SOLAR MYTH: Alvin Boyd Kuhn and Max Müller were philologists who attempted to explain the origin of a number of myths and religious practices by linking them to the animistic worship of various celestial phenomena including meteorological events (weather gods), sky gods (e.g. Ouranos), and astronomical bodies (stars, planets, moon, and most especially the sun). The name "Solar Deity" refers to such a god generally, and "Solar Myth" is thus the term most often linked with this school of thought. Scholars in the "Solar Myth" school tend to trace multiple deities or heroes (even in a single narrative) back to primitive sun worship and identify analogues in various legends of sun gods. Some medievalists like Roger S. Loomis have gone so far as to trace various Arthurian characters back to Celtic Solar Deities. The theory fell into disfavor in late twentieth-century scholarship partly because of its reductive "one-size-fits-all" approach to mythology, and partly because some of the claims of Kuhn and Müller have been demonstrably proven false.

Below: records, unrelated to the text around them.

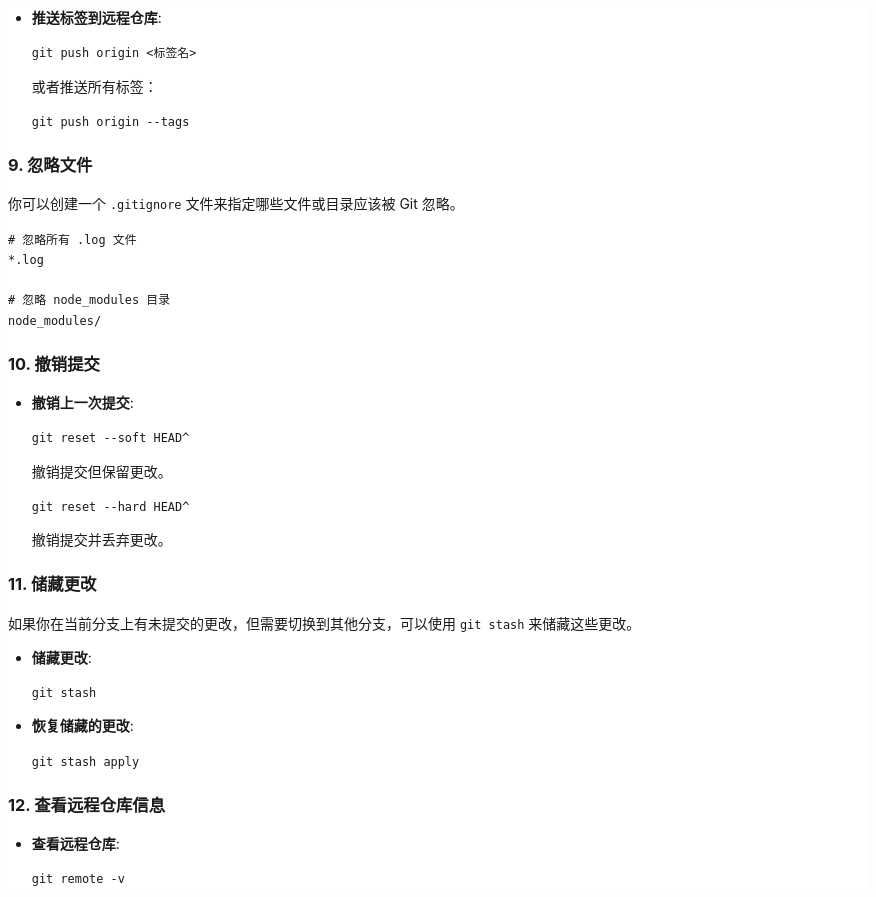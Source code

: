 - **推送标签到远程仓库**:

  ```
  git push origin <标签名>
  ```

  或者推送所有标签：

  ```
  git push origin --tags
  ```

### 9. 忽略文件

你可以创建一个 `.gitignore` 文件来指定哪些文件或目录应该被 Git 忽略。

```
# 忽略所有 .log 文件
*.log

# 忽略 node_modules 目录
node_modules/
```

### 10. 撤销提交

- **撤销上一次提交**:

  ```
  git reset --soft HEAD^
  ```

  撤销提交但保留更改。

  ```
  git reset --hard HEAD^
  ```

  撤销提交并丢弃更改。

### 11. 储藏更改

如果你在当前分支上有未提交的更改，但需要切换到其他分支，可以使用 `git stash` 来储藏这些更改。

- **储藏更改**:

  ```
  git stash
  ```

- **恢复储藏的更改**:

  ```
  git stash apply
  ```

### 12. 查看远程仓库信息

- **查看远程仓库**:

  ```
  git remote -v
  ```

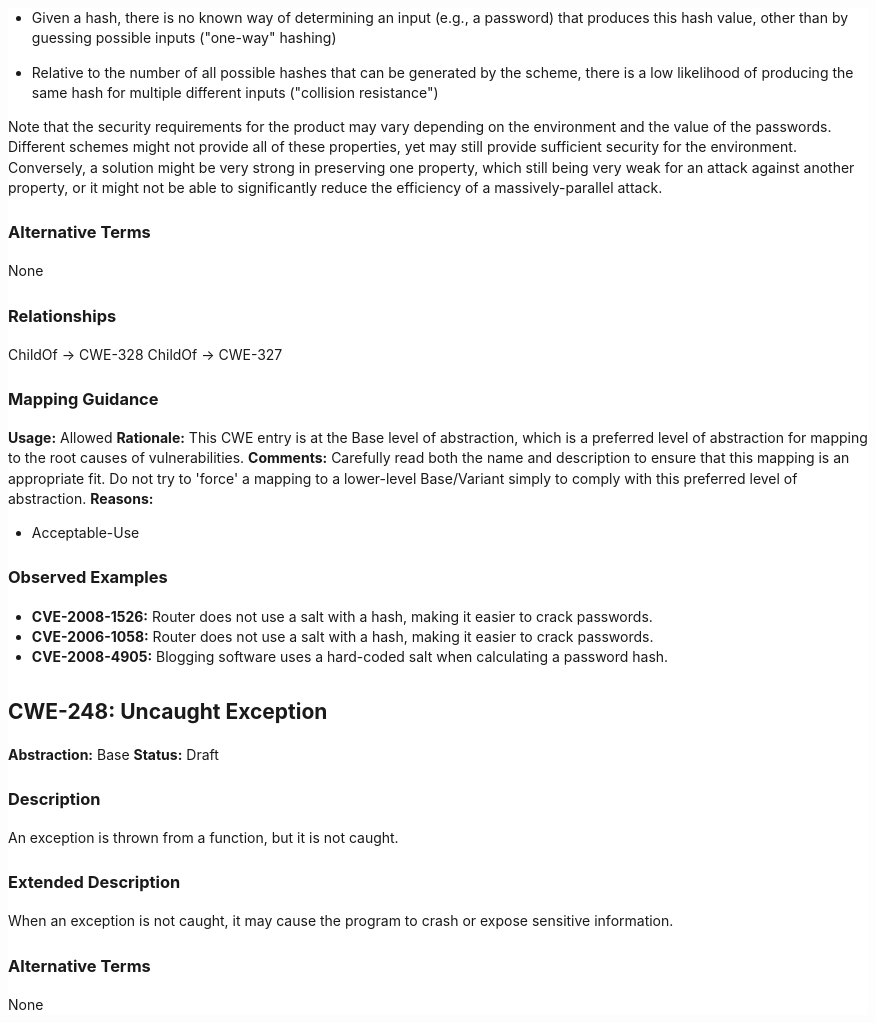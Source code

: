   - Given a hash, there is no known way of determining an input (e.g., a password) that produces this hash value, other than by guessing possible inputs ("one-way" hashing)

  - Relative to the number of all possible hashes that can be generated by the scheme, there is a low likelihood of producing the same hash for multiple different inputs ("collision resistance")

Note that the security requirements for the product may vary depending on the environment and the value of the passwords. Different schemes might not provide all of these properties, yet may still provide sufficient security for the environment. Conversely, a solution might be very strong in preserving one property, which still being very weak for an attack against another property, or it might not be able to significantly reduce the efficiency of a massively-parallel attack.

### Alternative Terms
None

### Relationships
ChildOf -> CWE-328
ChildOf -> CWE-327

### Mapping Guidance
**Usage:** Allowed
**Rationale:** This CWE entry is at the Base level of abstraction, which is a preferred level of abstraction for mapping to the root causes of vulnerabilities.
**Comments:** Carefully read both the name and description to ensure that this mapping is an appropriate fit. Do not try to 'force' a mapping to a lower-level Base/Variant simply to comply with this preferred level of abstraction.
**Reasons:**
- Acceptable-Use



### Observed Examples
- **CVE-2008-1526:** Router does not use a salt with a hash, making it easier to crack passwords.
- **CVE-2006-1058:** Router does not use a salt with a hash, making it easier to crack passwords.
- **CVE-2008-4905:** Blogging software uses a hard-coded salt when calculating a password hash.




## CWE-248: Uncaught Exception
**Abstraction:** Base
**Status:** Draft

### Description
An exception is thrown from a function, but it is not caught.

### Extended Description
When an exception is not caught, it may cause the program to crash or expose sensitive information.

### Alternative Terms
None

For instance, while Solar Myth theorists first argued that various tribal deities and heros in Homer and in Hindu mythology were later incarnations of early sun deities, later archeological or philological evidence showed some of these local gods were real historical figures who were later elevated to godhood in the belief of future generations. An example of this was Alfred Lyall's demonstration that the names of certain Rajasthan deities could be linked to historical Rajput clan leaders who lived only a century or two before their "apotheosis" into mythology.

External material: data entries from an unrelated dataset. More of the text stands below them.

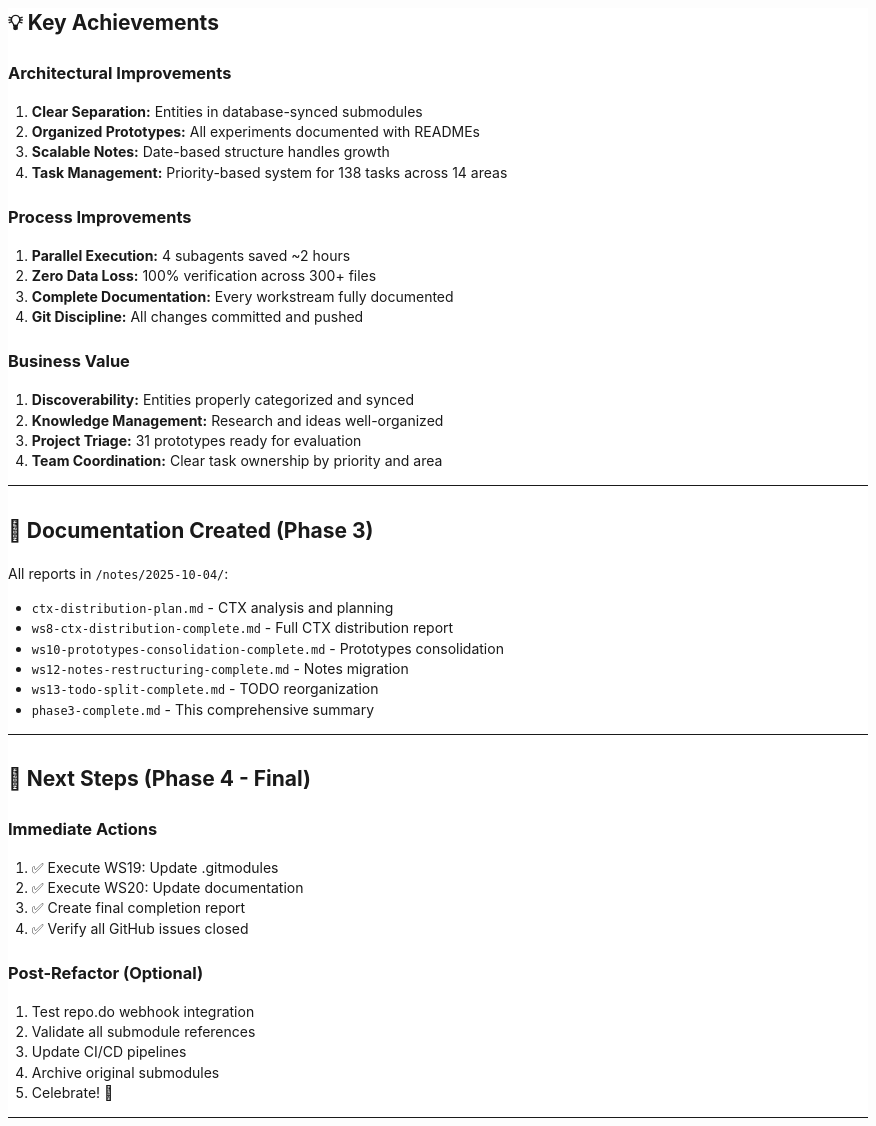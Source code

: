 
## 💡 Key Achievements

### Architectural Improvements
1. **Clear Separation:** Entities in database-synced submodules
2. **Organized Prototypes:** All experiments documented with READMEs
3. **Scalable Notes:** Date-based structure handles growth
4. **Task Management:** Priority-based system for 138 tasks across 14 areas

### Process Improvements
1. **Parallel Execution:** 4 subagents saved ~2 hours
2. **Zero Data Loss:** 100% verification across 300+ files
3. **Complete Documentation:** Every workstream fully documented
4. **Git Discipline:** All changes committed and pushed

### Business Value
1. **Discoverability:** Entities properly categorized and synced
2. **Knowledge Management:** Research and ideas well-organized
3. **Project Triage:** 31 prototypes ready for evaluation
4. **Team Coordination:** Clear task ownership by priority and area

---

## 📝 Documentation Created (Phase 3)

All reports in `/notes/2025-10-04/`:
- `ctx-distribution-plan.md` - CTX analysis and planning
- `ws8-ctx-distribution-complete.md` - Full CTX distribution report
- `ws10-prototypes-consolidation-complete.md` - Prototypes consolidation
- `ws12-notes-restructuring-complete.md` - Notes migration
- `ws13-todo-split-complete.md` - TODO reorganization
- `phase3-complete.md` - This comprehensive summary

---

## 🚀 Next Steps (Phase 4 - Final)

### Immediate Actions
1. ✅ Execute WS19: Update .gitmodules
2. ✅ Execute WS20: Update documentation
3. ✅ Create final completion report
4. ✅ Verify all GitHub issues closed

### Post-Refactor (Optional)
1. Test repo.do webhook integration
2. Validate all submodule references
3. Update CI/CD pipelines
4. Archive original submodules
5. Celebrate! 🎉

---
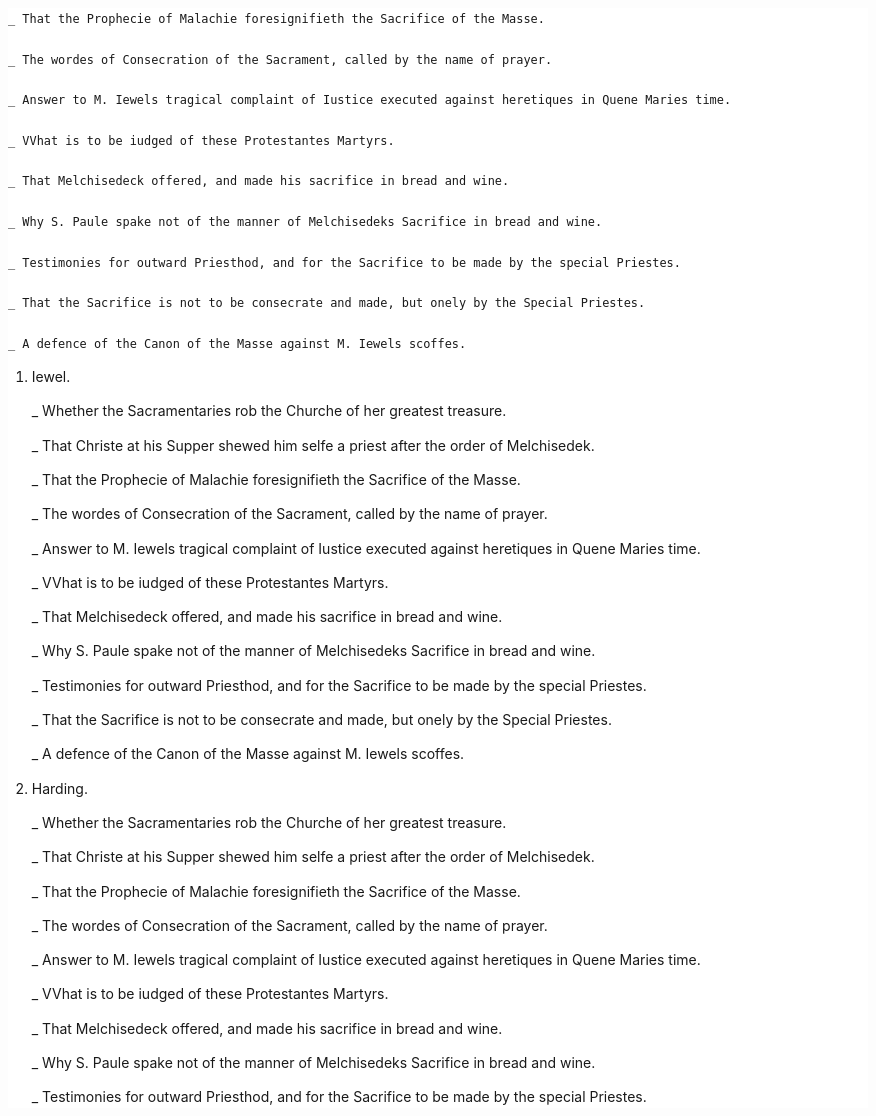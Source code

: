     _ That the Prophecie of Malachie foresignifieth the Sacrifice of the Masse.

    _ The wordes of Consecration of the Sacrament, called by the name of prayer.

    _ Answer to M. Iewels tragical complaint of Iustice executed against heretiques in Quene Maries time.

    _ VVhat is to be iudged of these Protestantes Martyrs.

    _ That Melchisedeck offered, and made his sacrifice in bread and wine.

    _ Why S. Paule spake not of the manner of Melchisedeks Sacrifice in bread and wine.

    _ Testimonies for outward Priesthod, and for the Sacrifice to be made by the special Priestes.

    _ That the Sacrifice is not to be consecrate and made, but onely by the Special Priestes.

    _ A defence of the Canon of the Masse against M. Iewels scoffes.

1. Iewel.

    _ Whether the Sacramentaries rob the Churche of her greatest treasure.

    _ That Christe at his Supper shewed him selfe a priest after the order of Melchisedek.

    _ That the Prophecie of Malachie foresignifieth the Sacrifice of the Masse.

    _ The wordes of Consecration of the Sacrament, called by the name of prayer.

    _ Answer to M. Iewels tragical complaint of Iustice executed against heretiques in Quene Maries time.

    _ VVhat is to be iudged of these Protestantes Martyrs.

    _ That Melchisedeck offered, and made his sacrifice in bread and wine.

    _ Why S. Paule spake not of the manner of Melchisedeks Sacrifice in bread and wine.

    _ Testimonies for outward Priesthod, and for the Sacrifice to be made by the special Priestes.

    _ That the Sacrifice is not to be consecrate and made, but onely by the Special Priestes.

    _ A defence of the Canon of the Masse against M. Iewels scoffes.

1. Harding.

    _ Whether the Sacramentaries rob the Churche of her greatest treasure.

    _ That Christe at his Supper shewed him selfe a priest after the order of Melchisedek.

    _ That the Prophecie of Malachie foresignifieth the Sacrifice of the Masse.

    _ The wordes of Consecration of the Sacrament, called by the name of prayer.

    _ Answer to M. Iewels tragical complaint of Iustice executed against heretiques in Quene Maries time.

    _ VVhat is to be iudged of these Protestantes Martyrs.

    _ That Melchisedeck offered, and made his sacrifice in bread and wine.

    _ Why S. Paule spake not of the manner of Melchisedeks Sacrifice in bread and wine.

    _ Testimonies for outward Priesthod, and for the Sacrifice to be made by the special Priestes.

SOLECISM (from the Greek city Soloi): The area around the city of Soloi in ancient Cilicia had a population who spoke a nonstandard form of Attic Greek. Accordingly, the dominant Athenians tended to make fun of them, parody them in plays, beat them up for lunch money, etc. The term soloikos thus came to connote grammatical mistakes, blunders in declension, errors in diction, and whatnot. This gives rise to our equivalent modern English term, solecism. David Smith notes solecisms can be helpful. In the original koine Greek, the New Testament book of Revelation has a large number of solecisms, a fact quite annoying to Saint Augustine, but which has been very useful to modern biblical scholars seeking to distinguish John of Patmos (the author of Revelation) from earlier church fathers like the disciple John (who lived too early and spoke a different dialect).

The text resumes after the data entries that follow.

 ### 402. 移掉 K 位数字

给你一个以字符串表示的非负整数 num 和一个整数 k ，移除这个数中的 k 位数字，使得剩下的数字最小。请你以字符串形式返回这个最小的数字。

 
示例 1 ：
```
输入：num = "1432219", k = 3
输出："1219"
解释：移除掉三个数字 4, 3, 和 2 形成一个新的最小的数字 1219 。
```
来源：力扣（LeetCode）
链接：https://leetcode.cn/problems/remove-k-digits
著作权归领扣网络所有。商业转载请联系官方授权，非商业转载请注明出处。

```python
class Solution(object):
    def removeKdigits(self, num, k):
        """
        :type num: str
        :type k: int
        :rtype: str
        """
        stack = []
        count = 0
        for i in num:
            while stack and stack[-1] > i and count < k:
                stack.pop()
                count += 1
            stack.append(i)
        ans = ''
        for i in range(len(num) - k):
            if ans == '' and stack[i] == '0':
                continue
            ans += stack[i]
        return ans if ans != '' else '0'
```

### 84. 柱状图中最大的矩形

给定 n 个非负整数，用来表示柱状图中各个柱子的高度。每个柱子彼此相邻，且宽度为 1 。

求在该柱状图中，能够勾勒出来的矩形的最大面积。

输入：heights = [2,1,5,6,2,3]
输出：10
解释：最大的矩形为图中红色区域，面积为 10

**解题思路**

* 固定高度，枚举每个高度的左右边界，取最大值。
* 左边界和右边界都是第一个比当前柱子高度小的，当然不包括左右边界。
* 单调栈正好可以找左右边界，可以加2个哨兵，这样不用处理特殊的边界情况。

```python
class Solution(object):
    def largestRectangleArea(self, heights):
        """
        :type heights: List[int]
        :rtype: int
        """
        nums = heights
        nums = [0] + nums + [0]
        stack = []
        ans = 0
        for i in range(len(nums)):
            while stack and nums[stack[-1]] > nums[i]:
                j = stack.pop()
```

SOLILOQUY: A monologue spoken by an actor at a point in the play when the character believes himself to be alone. The technique frequently reveals a character's innermost thoughts, including his feelings, state of mind, motives or intentions. The soliloquy often provides necessary but otherwise inaccessible information to the audience. The dramatic convention is that whatever a character says in a soliloquy to the audience must be true, or at least true in the eyes of the character speaking (i.e., the character may tell lies to mislead other characters in the play, but whatever he states in a soliloquy is a true reflection of what the speaker believes or feels). The soliloquy was rare in Classical drama, but Elizabethan and Jacobean playwrights used it extensively, especially for their villains. Well-known examples include speeches by the title characters of Macbeth, Richard III, and Hamlet and also Iago in Othello. (Contrast with an aside.) Unlike the aside, a soliloquy is not usually indicated by specific stage directions.

SONG: A lyric poem with a number of repeating stanzas (called refrains), written to be set to music in either vocal performance or with accompaniment of musical instruments. See dawn song and lyric, above and stanza, below.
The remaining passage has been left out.